The records:

"""

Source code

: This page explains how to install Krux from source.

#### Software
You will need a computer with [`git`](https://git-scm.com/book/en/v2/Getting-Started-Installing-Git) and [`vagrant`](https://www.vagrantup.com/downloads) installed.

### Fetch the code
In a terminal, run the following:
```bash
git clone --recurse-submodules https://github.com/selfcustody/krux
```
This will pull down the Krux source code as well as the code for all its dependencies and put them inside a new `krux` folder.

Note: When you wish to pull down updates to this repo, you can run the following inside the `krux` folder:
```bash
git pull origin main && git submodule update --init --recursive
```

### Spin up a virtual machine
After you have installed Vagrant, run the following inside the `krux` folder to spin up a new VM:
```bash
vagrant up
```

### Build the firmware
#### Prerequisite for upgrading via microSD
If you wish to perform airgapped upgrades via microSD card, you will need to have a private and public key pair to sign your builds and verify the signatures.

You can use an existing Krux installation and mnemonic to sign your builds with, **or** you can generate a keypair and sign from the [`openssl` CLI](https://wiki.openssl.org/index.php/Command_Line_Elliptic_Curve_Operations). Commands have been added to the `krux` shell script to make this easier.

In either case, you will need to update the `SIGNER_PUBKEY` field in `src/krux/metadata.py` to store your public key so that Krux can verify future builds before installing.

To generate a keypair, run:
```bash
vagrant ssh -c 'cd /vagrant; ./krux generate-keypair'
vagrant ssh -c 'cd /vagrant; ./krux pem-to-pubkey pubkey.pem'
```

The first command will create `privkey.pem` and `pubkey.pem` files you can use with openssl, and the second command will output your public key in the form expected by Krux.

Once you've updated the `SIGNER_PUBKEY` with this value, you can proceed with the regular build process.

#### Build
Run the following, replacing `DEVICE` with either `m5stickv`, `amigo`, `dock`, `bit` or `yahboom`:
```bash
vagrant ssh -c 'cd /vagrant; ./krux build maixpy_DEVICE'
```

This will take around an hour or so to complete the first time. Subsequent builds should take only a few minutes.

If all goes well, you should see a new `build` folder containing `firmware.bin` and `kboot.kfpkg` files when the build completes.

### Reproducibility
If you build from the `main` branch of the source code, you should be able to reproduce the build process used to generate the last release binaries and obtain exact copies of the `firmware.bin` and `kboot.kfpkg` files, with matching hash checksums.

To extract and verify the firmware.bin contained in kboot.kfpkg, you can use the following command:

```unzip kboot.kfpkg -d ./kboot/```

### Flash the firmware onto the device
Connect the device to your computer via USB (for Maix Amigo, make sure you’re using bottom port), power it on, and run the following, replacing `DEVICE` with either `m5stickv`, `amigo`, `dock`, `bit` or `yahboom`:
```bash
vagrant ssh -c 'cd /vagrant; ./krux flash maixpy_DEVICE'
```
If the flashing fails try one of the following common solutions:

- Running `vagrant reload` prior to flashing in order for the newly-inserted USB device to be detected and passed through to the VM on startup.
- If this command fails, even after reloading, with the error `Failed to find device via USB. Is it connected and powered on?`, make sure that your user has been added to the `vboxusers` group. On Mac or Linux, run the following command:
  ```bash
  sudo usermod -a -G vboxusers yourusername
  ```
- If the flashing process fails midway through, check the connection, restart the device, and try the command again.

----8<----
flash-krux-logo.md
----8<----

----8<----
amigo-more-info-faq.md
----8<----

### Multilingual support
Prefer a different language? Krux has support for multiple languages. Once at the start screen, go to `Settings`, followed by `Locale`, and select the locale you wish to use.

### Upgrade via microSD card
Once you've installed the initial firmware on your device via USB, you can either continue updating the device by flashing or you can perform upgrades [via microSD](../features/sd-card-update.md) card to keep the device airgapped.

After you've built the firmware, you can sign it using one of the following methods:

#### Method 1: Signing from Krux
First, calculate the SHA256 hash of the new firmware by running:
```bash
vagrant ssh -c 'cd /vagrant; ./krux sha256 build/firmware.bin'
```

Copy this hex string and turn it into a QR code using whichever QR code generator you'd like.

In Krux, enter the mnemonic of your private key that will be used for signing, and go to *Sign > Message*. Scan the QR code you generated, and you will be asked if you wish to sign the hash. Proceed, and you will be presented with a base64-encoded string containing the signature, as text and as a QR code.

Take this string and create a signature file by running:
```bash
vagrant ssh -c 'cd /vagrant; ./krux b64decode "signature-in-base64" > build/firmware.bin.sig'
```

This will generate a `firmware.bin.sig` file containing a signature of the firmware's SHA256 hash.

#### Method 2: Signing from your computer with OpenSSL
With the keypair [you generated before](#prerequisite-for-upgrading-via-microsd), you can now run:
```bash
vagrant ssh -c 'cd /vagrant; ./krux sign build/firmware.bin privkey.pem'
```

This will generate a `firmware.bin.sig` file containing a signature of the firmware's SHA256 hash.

"""

About this task:
Once you reach the line that contains "In Krux, enter", transcribe it and all remaining lines of the listing exactly; skip everything before it.

Solution for this task:
In Krux, enter the mnemonic of your private key that will be used for signing, and go to *Sign > Message*. Scan the QR code you generated, and you will be asked if you wish to sign the hash. Proceed, and you will be presented with a base64-encoded string containing the signature, as text and as a QR code.

Take this string and create a signature file by running:
```bash
vagrant ssh -c 'cd /vagrant; ./krux b64decode "signature-in-base64" > build/firmware.bin.sig'
```

This will generate a `firmware.bin.sig` file containing a signature of the firmware's SHA256 hash.

#### Method 2: Signing from your computer with OpenSSL
With the keypair [you generated before](#prerequisite-for-upgrading-via-microsd), you can now run:
```bash
vagrant ssh -c 'cd /vagrant; ./krux sign build/firmware.bin privkey.pem'
```

This will generate a `firmware.bin.sig` file containing a signature of the firmware's SHA256 hash.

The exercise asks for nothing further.